--- WORK REQUEST ---
Using the records provided below, locate and copy each line that contains the word "mymethod".

Stored data entries
========

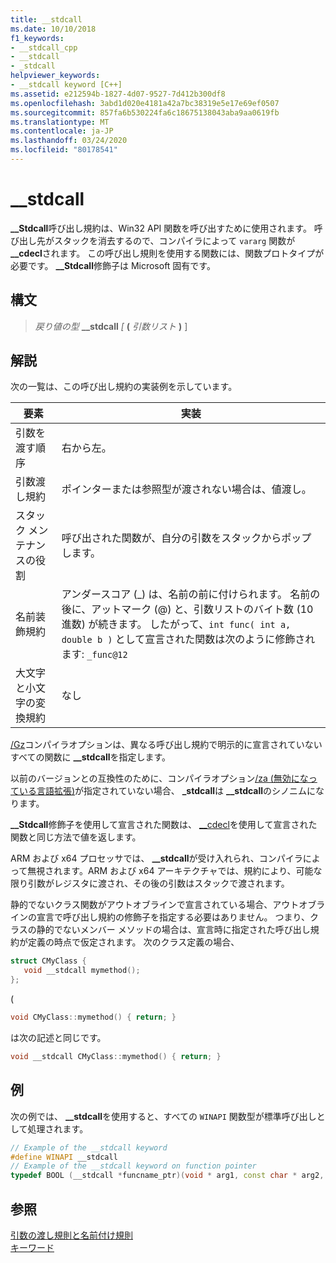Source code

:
 ```yaml
---
title: __stdcall
ms.date: 10/10/2018
f1_keywords:
- __stdcall_cpp
- __stdcall
- _stdcall
helpviewer_keywords:
- __stdcall keyword [C++]
ms.assetid: e212594b-1827-4d07-9527-7d412b300df8
ms.openlocfilehash: 3abd1d020e4181a42a7bc38319e5e17e69ef0507
ms.sourcegitcommit: 857fa6b530224fa6c18675138043aba9aa0619fb
ms.translationtype: MT
ms.contentlocale: ja-JP
ms.lasthandoff: 03/24/2020
ms.locfileid: "80178541"
---
```

# <a name="__stdcall"></a>__stdcall

**__Stdcall**呼び出し規約は、Win32 API 関数を呼び出すために使用されます。 呼び出し先がスタックを消去するので、コンパイラによって `vararg` 関数が **__cdecl**されます。 この呼び出し規則を使用する関数には、関数プロトタイプが必要です。 **__Stdcall**修飾子は Microsoft 固有です。

## <a name="syntax"></a>構文

> *戻り値の型* **\_\_stdcall** *[* **(** *引数リスト* **)** ]

## <a name="remarks"></a>解説

次の一覧は、この呼び出し規約の実装例を示しています。

|要素|実装|
|-------------|--------------------|
|引数を渡す順序|右から左。|
|引数渡し規約|ポインターまたは参照型が渡されない場合は、値渡し。|
|スタック メンテナンスの役割|呼び出された関数が、自分の引数をスタックからポップします。|
|名前装飾規約|アンダースコア (_) は、名前の前に付けられます。 名前の後に、アットマーク (@) と、引数リストのバイト数 (10 進数) が続きます。 したがって、`int func( int a, double b )` として宣言された関数は次のように修飾されます: `_func@12`|
|大文字と小文字の変換規約|なし|

[/Gz](../build/reference/gd-gr-gv-gz-calling-convention.md)コンパイラオプションは、異なる呼び出し規約で明示的に宣言されていないすべての関数に **__stdcall**を指定します。

以前のバージョンとの互換性のために、コンパイラオプション[/za \(無効になっている言語拡張)](../build/reference/za-ze-disable-language-extensions.md)が指定されていない場合、 **_stdcall**は **__stdcall**のシノニムになります。

**__Stdcall**修飾子を使用して宣言された関数は、 [__cdecl](../cpp/cdecl.md)を使用して宣言された関数と同じ方法で値を返します。

ARM および x64 プロセッサでは、 **__stdcall**が受け入れられ、コンパイラによって無視されます。ARM および x64 アーキテクチャでは、規約により、可能な限り引数がレジスタに渡され、その後の引数はスタックで渡されます。

静的でないクラス関数がアウトオブラインで宣言されている場合、アウトオブラインの宣言で呼び出し規約の修飾子を指定する必要はありません。 つまり、クラスの静的でないメンバー メソッドの場合は、宣言時に指定された呼び出し規約が定義の時点で仮定されます。 次のクラス定義の場合、

```cpp
struct CMyClass {
   void __stdcall mymethod();
};
```

(

```cpp
void CMyClass::mymethod() { return; }
```

は次の記述と同じです。

```cpp
void __stdcall CMyClass::mymethod() { return; }
```

## <a name="example"></a>例

次の例では、 **__stdcall**を使用すると、すべての `WINAPI` 関数型が標準呼び出しとして処理されます。

```cpp
// Example of the __stdcall keyword
#define WINAPI __stdcall
// Example of the __stdcall keyword on function pointer
typedef BOOL (__stdcall *funcname_ptr)(void * arg1, const char * arg2, DWORD flags, ...);
```

## <a name="see-also"></a>参照

[引数の渡し規則と名前付け規則](../cpp/argument-passing-and-naming-conventions.md)<br/>
[キーワード](../cpp/keywords-cpp.md)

========

--- TASK RESULT ---
   void __stdcall mymethod();
void CMyClass::mymethod() { return; }
void __stdcall CMyClass::mymethod() { return; }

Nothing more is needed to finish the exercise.